Against the backdrop of a Naples that is as seductive as it is perilous and a world undergoing epochal change, this story of a lifelong friendship is told with unmatched honesty. Lila and Elena clash, drift apart, reconcile, and clash again, in the process revealing new facets of their friendship.

  • The notion of tracing the stories of two women over the long arc of their lives is hardly new — Arnold Bennett and Richard Yates both drew powerful portraits of two very different sisters in their novels “The Old Wives’ Tale” (1908) and “The Easter Parade” (1976) — but Ms. Ferrante’s Neapolitan quartet is utterly distinctive, immersing us not just in a time and place, but deep within the psychological consciousness of its narrator, Elena (who, not coincidentally, shares the first part of her creator’s pen name). ~Michiko Kakutani in The New York Times
  • Ferrante’s writing seems to say something that hasn’t been said before – it isn’t easy to specify what this is – in a way so compelling its readers forget where they are, abandon friends and disdain sleep. It would be enough to have books in which we recognise the truth of women’s lives in all its darkness, but the Neapolitan quartet also has an almost deranging narrative pleasure, delivered in a style that’s more of an admission that the author cares too much about the truth to bother with style. ~Joanna Biggs in The London Review of Books

The Physics of Sorrow
by Georgi Gospodinov
translated from the Bulgarian by Angela Rodel
Bulgaria

Available in the U.S. and the U.K. from Open Letter

Available in the U.S. and in the U.K. from Open Letter

Using the myth of the Minotaur as its organizing image, the narrator of Gospodinov’s long-awaited novel constructs a labyrinth of stories about his family, jumping from era to era and viewpoint to viewpoint, exploring the mindset and trappings of Eastern Europeans. Incredibly moving—such as with the story of his grandfather accidentally being left behind at a mill—and extraordinarily funny—see the section on the awfulness of the question “how are you?”—Physics is a book that you can inhabit, tracing connections, following the narrator down various “side passages,” getting pleasantly lost in the various stories and empathizing with the sorrowful, misunderstood Minotaur at the center of it all.
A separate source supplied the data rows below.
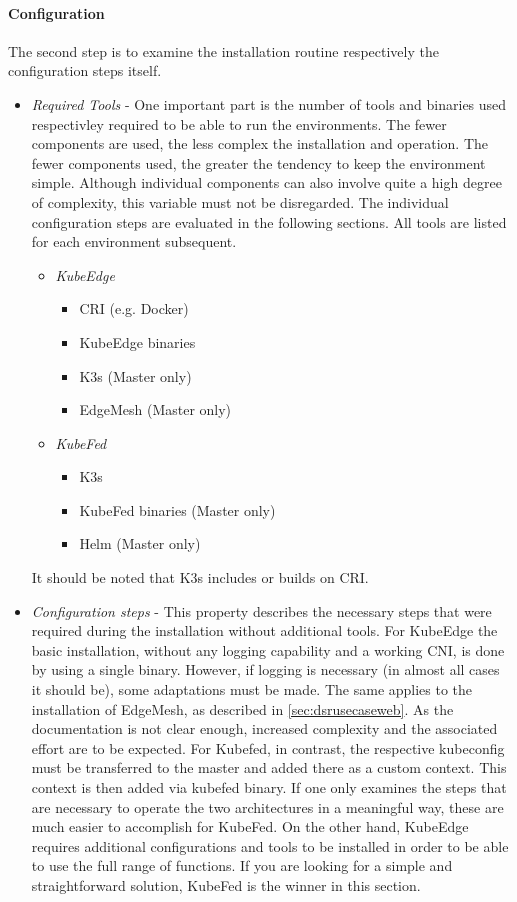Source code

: \documentclass[MSC,Master,english]{twbook}%
\begin{document}
\paragraph{Configuration} The second step is to examine the installation routine respectively the configuration steps itself.
\begin{itemize}
    \item \textit{Required Tools} - One important part is the number of tools and binaries used respectivley required to be able to run the environments. The fewer components are used, the less complex the installation and operation. The fewer components used, the greater the tendency to keep the environment simple. Although individual components can also involve quite a high degree of complexity, this variable must not be disregarded. The individual configuration steps are evaluated in the following sections. All tools are listed for each environment subsequent.
    \begin{itemize} 
        \item \textit{KubeEdge}
        \begin{itemize}
            \item \ac{CRI} (e.g. Docker)
            \item KubeEdge binaries
            \item K3s (Master only)
            \item EdgeMesh (Master only)
        \end{itemize}
        \item \textit{KubeFed}
        \begin{itemize}
            \item K3s
            \item KubeFed binaries (Master only)
            \item Helm (Master only)
        \end{itemize}
    \end{itemize}
    It should be noted that K3s includes or builds on \ac{CRI}. 
    \item \textit{Configuration steps} - This property describes the necessary steps that were required during the installation without additional tools. For KubeEdge the basic installation, without any logging capability and a working \ac{CNI}, is done by using a single binary. However, if logging is necessary (in almost all cases it should be), some adaptations must be made. The same applies to the installation of EdgeMesh, as described in \autoref{sec:dsrusecaseweb}. As the documentation is not clear enough, increased complexity and the associated effort are to be expected. For Kubefed, in contrast, the respective kubeconfig must be transferred to the master and added there as a custom context. This context is then added via kubefed binary. If one only examines the steps that are necessary to operate the two architectures in a meaningful way, these are much easier to accomplish for KubeFed. On the other hand, KubeEdge requires additional configurations and tools to be installed in order to be able to use the full range of functions. If you are looking for a simple and straightforward solution, KubeFed is the  winner in this section.

\end{itemize}
\end{document}

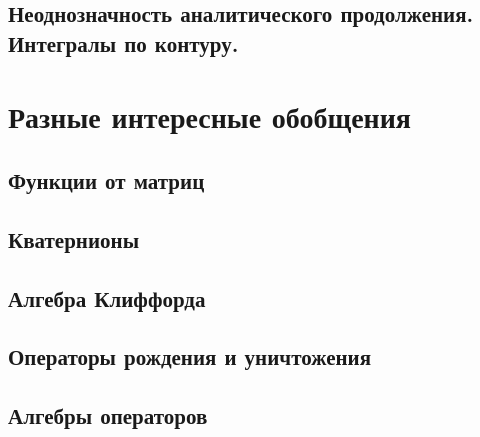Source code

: \documentclass{article}
\begin{document}
\subsection{Неоднозначность аналитического продолжения. Интегралы по контуру.}

\section{Разные интересные обобщения}
\subsection{Функции от матриц}
\subsection{Кватернионы}
\subsection{Алгебра Клиффорда}
\subsection{Операторы рождения и уничтожения}
\subsection{Алгебры операторов}
\end{document}
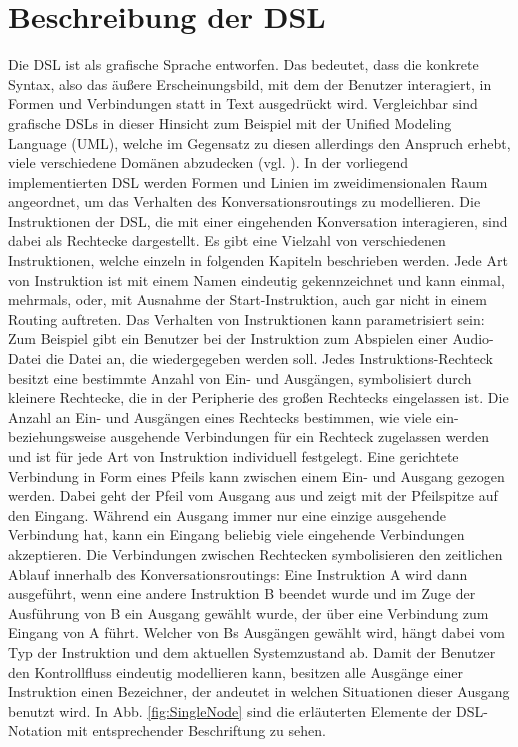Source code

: \section{Beschreibung der DSL}
Die DSL ist als grafische Sprache entworfen. Das bedeutet, dass die konkrete Syntax, also das äußere Erscheinungsbild, mit dem der Benutzer interagiert, in Formen und Verbindungen statt in Text ausgedrückt wird. Vergleichbar sind grafische DSLs in dieser Hinsicht zum Beispiel mit der Unified Modeling Language (UML), welche im Gegensatz zu diesen allerdings den Anspruch erhebt, viele verschiedene Domänen abzudecken (vgl. \cite[S. 17]{Booch:05}).
\newline 
In der vorliegend implementierten DSL werden Formen und Linien im zweidimensionalen Raum angeordnet, um das Verhalten des Konversationsroutings zu modellieren. Die Instruktionen der DSL, die mit einer eingehenden Konversation interagieren, sind dabei als Rechtecke dargestellt. Es gibt eine Vielzahl von verschiedenen Instruktionen, welche einzeln in folgenden Kapiteln beschrieben werden. Jede Art von  Instruktion ist mit einem Namen eindeutig gekennzeichnet und kann einmal, mehrmals, oder, mit Ausnahme der Start-Instruktion, auch gar nicht in einem Routing auftreten. Das Verhalten von Instruktionen kann parametrisiert sein: Zum Beispiel gibt ein Benutzer bei der Instruktion zum Abspielen einer Audio-Datei die Datei an, die wiedergegeben werden soll. Jedes Instruktions-Rechteck besitzt eine bestimmte Anzahl von Ein- und Ausgängen, symbolisiert durch kleinere Rechtecke, die in der Peripherie des großen Rechtecks eingelassen ist. Die Anzahl an Ein- und Ausgängen eines Rechtecks bestimmen, wie viele ein- beziehungsweise ausgehende Verbindungen für ein Rechteck zugelassen werden und ist für jede Art von Instruktion individuell festgelegt. Eine gerichtete Verbindung in Form eines Pfeils kann zwischen einem Ein- und Ausgang gezogen werden. Dabei geht der Pfeil vom Ausgang aus und zeigt mit der Pfeilspitze auf den Eingang. Während ein Ausgang immer nur eine einzige ausgehende Verbindung hat, kann ein Eingang beliebig viele eingehende Verbindungen akzeptieren. Die Verbindungen zwischen Rechtecken symbolisieren den zeitlichen Ablauf innerhalb des Konversationsroutings: Eine Instruktion A wird dann ausgeführt, wenn eine andere Instruktion B beendet wurde und im Zuge der Ausführung von B ein Ausgang gewählt wurde, der über eine Verbindung zum Eingang von A führt. Welcher von Bs Ausgängen gewählt wird, hängt dabei vom Typ der Instruktion und dem aktuellen Systemzustand ab. Damit der Benutzer den Kontrollfluss eindeutig modellieren kann, besitzen alle Ausgänge einer Instruktion einen Bezeichner, der andeutet in welchen Situationen dieser Ausgang benutzt wird.  In Abb. \ref{fig:SingleNode} sind die erläuterten Elemente der DSL-Notation mit entsprechender Beschriftung zu sehen.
  • Despite this playfulness and deliberate “obvious discrepancies,” the book is surprisingly coherent, both in narrative and theme, though that’s not to suggest it isn’t rich. After all, along with the consistent playfulness in structure, theme, and tone, loneliness exists. The book is highly personal, so how could it not? Children are placed in basements or abandoned. There’s the confusion of life. ~Trevor Berrett in The Mookse and the Gripes
  • Readers who tire of the endless parade of triteness of contemporary life and contemporary creative work will no doubt find solace in Gospodinov’s work, and that is a commendable feat on the author’s part. Gospodinov tells us the truth, and that is a rare and wonderful thing indeed. ~Jordan Anderson in The Quarterly Conversation

Signs Preceding the End of the World
by Yuri Herrera
translated from the Spanish by Lisa Dillman
Mexico

Available in the U.S. and the U.K. from And Other Stories

Available in the U.S. and in the U.K. from And Other Stories

Signs Preceding the End of the World is one of the most arresting novels to be published in Spanish in the last ten years. Yuri Herrera does not simply write about the border between Mexico and the United States and those who cross it. He explores the crossings and translations people make in their minds and language as they move from one country to another, especially when there’s no going back.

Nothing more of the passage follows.